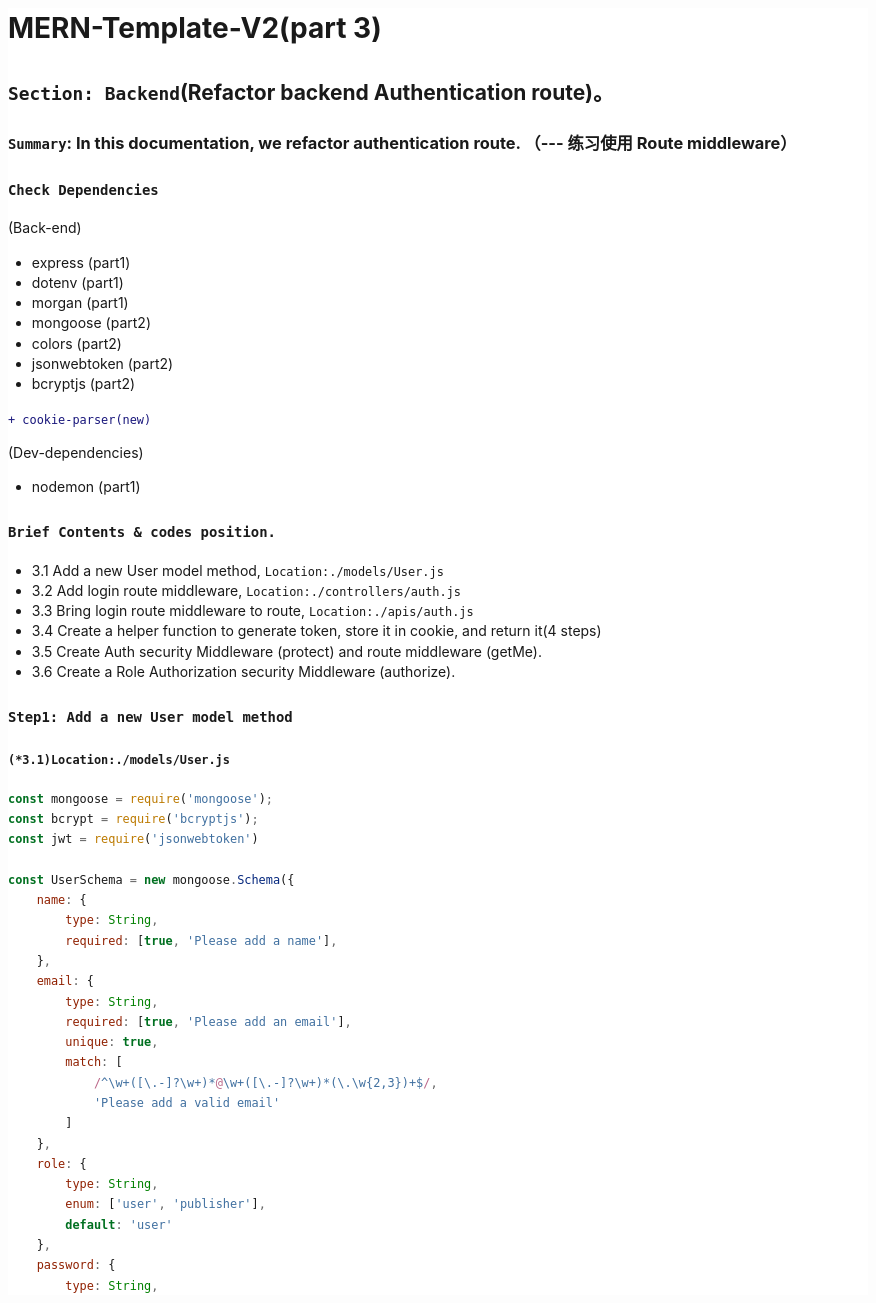 # MERN-Template-V2(part 3)

## `Section: Backend`(Refactor backend Authentication route)。

### `Summary`: In this documentation, we refactor authentication route. （--- 练习使用 Route middleware）

### `Check Dependencies`

(Back-end)
- express (part1)
- dotenv (part1)
- morgan (part1)
- mongoose (part2)
- colors (part2)
- jsonwebtoken (part2)
- bcryptjs (part2)
```diff
+ cookie-parser(new)
```

(Dev-dependencies)
- nodemon (part1)

### `Brief Contents & codes position.`
- 3.1 Add a new User model method, `Location:./models/User.js`
- 3.2 Add login route middleware, `Location:./controllers/auth.js`
- 3.3 Bring login route middleware to route, `Location:./apis/auth.js`
- 3.4 Create a helper function to generate token, store it in cookie, and return it(4 steps)
- 3.5 Create Auth security Middleware (protect) and route middleware (getMe).
- 3.6 Create a Role Authorization security Middleware (authorize).

### `Step1: Add a new User model method`
#### `(*3.1)Location:./models/User.js`

```js
const mongoose = require('mongoose');
const bcrypt = require('bcryptjs');
const jwt = require('jsonwebtoken')

const UserSchema = new mongoose.Schema({
    name: {
        type: String,
        required: [true, 'Please add a name'],
    },
    email: {
        type: String,
        required: [true, 'Please add an email'],
        unique: true,
        match: [
            /^\w+([\.-]?\w+)*@\w+([\.-]?\w+)*(\.\w{2,3})+$/,
            'Please add a valid email'
        ]
    },
    role: {
        type: String,
        enum: ['user', 'publisher'],
        default: 'user'
    },
    password: {
        type: String,
```
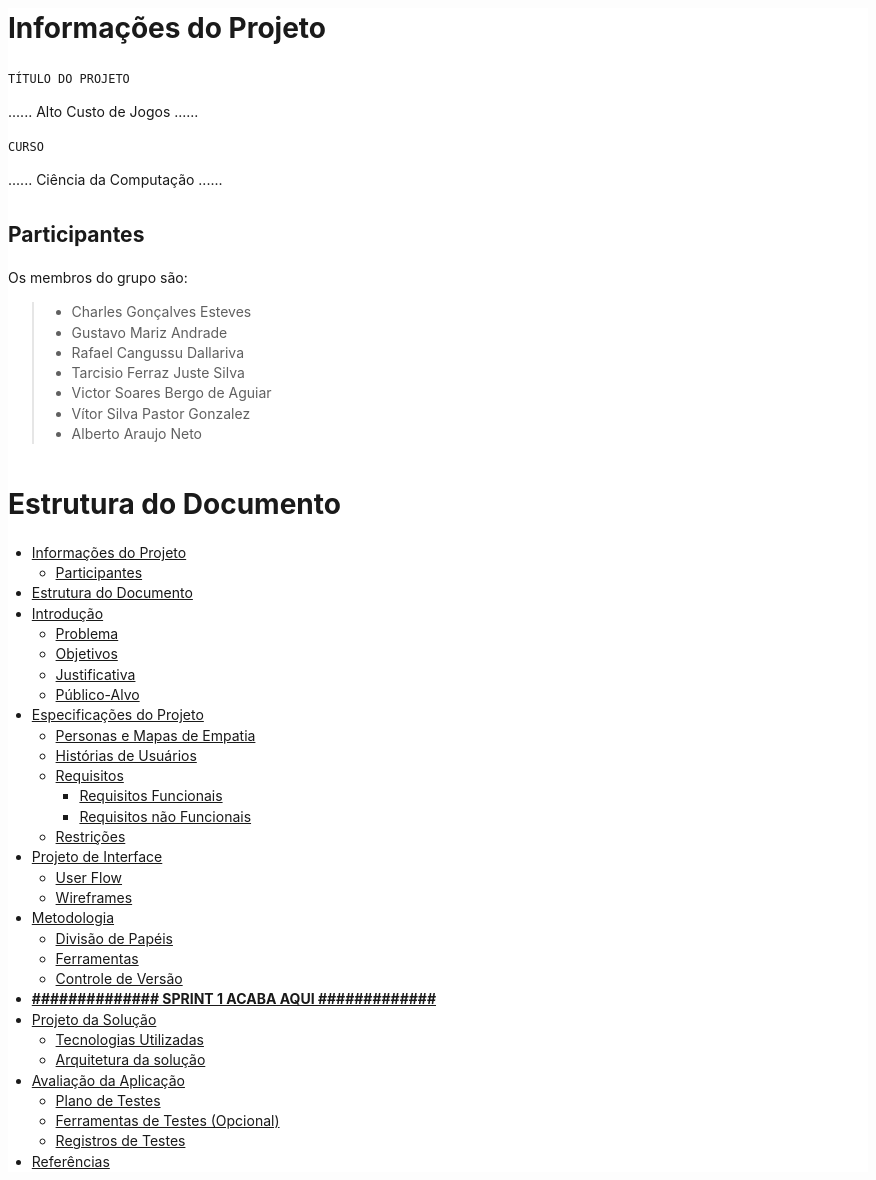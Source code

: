 # Informações do Projeto
`TÍTULO DO PROJETO`  

......  Alto Custo de Jogos ......

`CURSO` 

......  Ciência da Computação ......

## Participantes


Os membros do grupo são: 
> - Charles Gonçalves Esteves
> - Gustavo Mariz Andrade
> - Rafael Cangussu Dallariva
> - Tarcisio Ferraz Juste Silva
> - Victor Soares Bergo de Aguiar
> - Vítor Silva Pastor Gonzalez
> - Alberto Araujo Neto 


# Estrutura do Documento

- [Informações do Projeto](#informações-do-projeto)
  - [Participantes](#participantes)
- [Estrutura do Documento](#estrutura-do-documento)
- [Introdução](#introdução)
  - [Problema](#problema)
  - [Objetivos](#objetivos)
  - [Justificativa](#justificativa)
  - [Público-Alvo](#público-alvo)
- [Especificações do Projeto](#especificações-do-projeto)
  - [Personas e Mapas de Empatia](#personas-e-mapas-de-empatia)
  - [Histórias de Usuários](#histórias-de-usuários)
  - [Requisitos](#requisitos)
    - [Requisitos Funcionais](#requisitos-funcionais)
    - [Requisitos não Funcionais](#requisitos-não-funcionais)
  - [Restrições](#restrições)
- [Projeto de Interface](#projeto-de-interface)
  - [User Flow](#user-flow)
  - [Wireframes](#wireframes)
- [Metodologia](#metodologia)
  - [Divisão de Papéis](#divisão-de-papéis)
  - [Ferramentas](#ferramentas)
  - [Controle de Versão](#controle-de-versão)
- [**############## SPRINT 1 ACABA AQUI #############**](#-sprint-1-acaba-aqui-)
- [Projeto da Solução](#projeto-da-solução)
  - [Tecnologias Utilizadas](#tecnologias-utilizadas)
  - [Arquitetura da solução](#arquitetura-da-solução)
- [Avaliação da Aplicação](#avaliação-da-aplicação)
  - [Plano de Testes](#plano-de-testes)
  - [Ferramentas de Testes (Opcional)](#ferramentas-de-testes-opcional)
  - [Registros de Testes](#registros-de-testes)
- [Referências](#referências)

════════════════════

*Exercise details:* Exact reproduction of the entries above is what's needed; images stay out.

*Expected answer:*
 # MERN-Template-V2(part 3)

## `Section: Backend`(Refactor backend Authentication route)。

### `Summary`: In this documentation, we refactor authentication route. （--- 练习使用 Route middleware）

### `Check Dependencies`

(Back-end)
- express (part1)
- dotenv (part1)
- morgan (part1)
- mongoose (part2)
- colors (part2)
- jsonwebtoken (part2)
- bcryptjs (part2)
```diff
+ cookie-parser(new)
```

(Dev-dependencies)
- nodemon (part1)

### `Brief Contents & codes position.`
- 3.1 Add a new User model method, `Location:./models/User.js`
- 3.2 Add login route middleware, `Location:./controllers/auth.js`
- 3.3 Bring login route middleware to route, `Location:./apis/auth.js`
- 3.4 Create a helper function to generate token, store it in cookie, and return it(4 steps)
- 3.5 Create Auth security Middleware (protect) and route middleware (getMe).
- 3.6 Create a Role Authorization security Middleware (authorize).

### `Step1: Add a new User model method`
#### `(*3.1)Location:./models/User.js`

```js
const mongoose = require('mongoose');
const bcrypt = require('bcryptjs');
const jwt = require('jsonwebtoken')

const UserSchema = new mongoose.Schema({
    name: {
        type: String,
        required: [true, 'Please add a name'],
    },
    email: {
        type: String,
        required: [true, 'Please add an email'],
        unique: true,
        match: [
            /^\w+([\.-]?\w+)*@\w+([\.-]?\w+)*(\.\w{2,3})+$/,
            'Please add a valid email'
        ]
    },
    role: {
        type: String,
        enum: ['user', 'publisher'],
        default: 'user'
    },
    password: {
        type: String,
```
Source code

: # Informações do Projeto
`TÍTULO DO PROJETO`  

......  Alto Custo de Jogos ......

`CURSO` 

......  Ciência da Computação ......

## Participantes


Os membros do grupo são: 
> - Charles Gonçalves Esteves
> - Gustavo Mariz Andrade
> - Rafael Cangussu Dallariva
> - Tarcisio Ferraz Juste Silva
> - Victor Soares Bergo de Aguiar
> - Vítor Silva Pastor Gonzalez
> - Alberto Araujo Neto 


# Estrutura do Documento

- [Informações do Projeto](#informações-do-projeto)
  - [Participantes](#participantes)
- [Estrutura do Documento](#estrutura-do-documento)
- [Introdução](#introdução)
  - [Problema](#problema)
  - [Objetivos](#objetivos)
  - [Justificativa](#justificativa)
  - [Público-Alvo](#público-alvo)
- [Especificações do Projeto](#especificações-do-projeto)
  - [Personas e Mapas de Empatia](#personas-e-mapas-de-empatia)
  - [Histórias de Usuários](#histórias-de-usuários)
  - [Requisitos](#requisitos)
    - [Requisitos Funcionais](#requisitos-funcionais)
    - [Requisitos não Funcionais](#requisitos-não-funcionais)
  - [Restrições](#restrições)
- [Projeto de Interface](#projeto-de-interface)
  - [User Flow](#user-flow)
  - [Wireframes](#wireframes)
- [Metodologia](#metodologia)
  - [Divisão de Papéis](#divisão-de-papéis)
  - [Ferramentas](#ferramentas)
  - [Controle de Versão](#controle-de-versão)
- [**############## SPRINT 1 ACABA AQUI #############**](#-sprint-1-acaba-aqui-)
- [Projeto da Solução](#projeto-da-solução)
  - [Tecnologias Utilizadas](#tecnologias-utilizadas)
  - [Arquitetura da solução](#arquitetura-da-solução)
- [Avaliação da Aplicação](#avaliação-da-aplicação)
  - [Plano de Testes](#plano-de-testes)
  - [Ferramentas de Testes (Opcional)](#ferramentas-de-testes-opcional)
  - [Registros de Testes](#registros-de-testes)
- [Referências](#referências)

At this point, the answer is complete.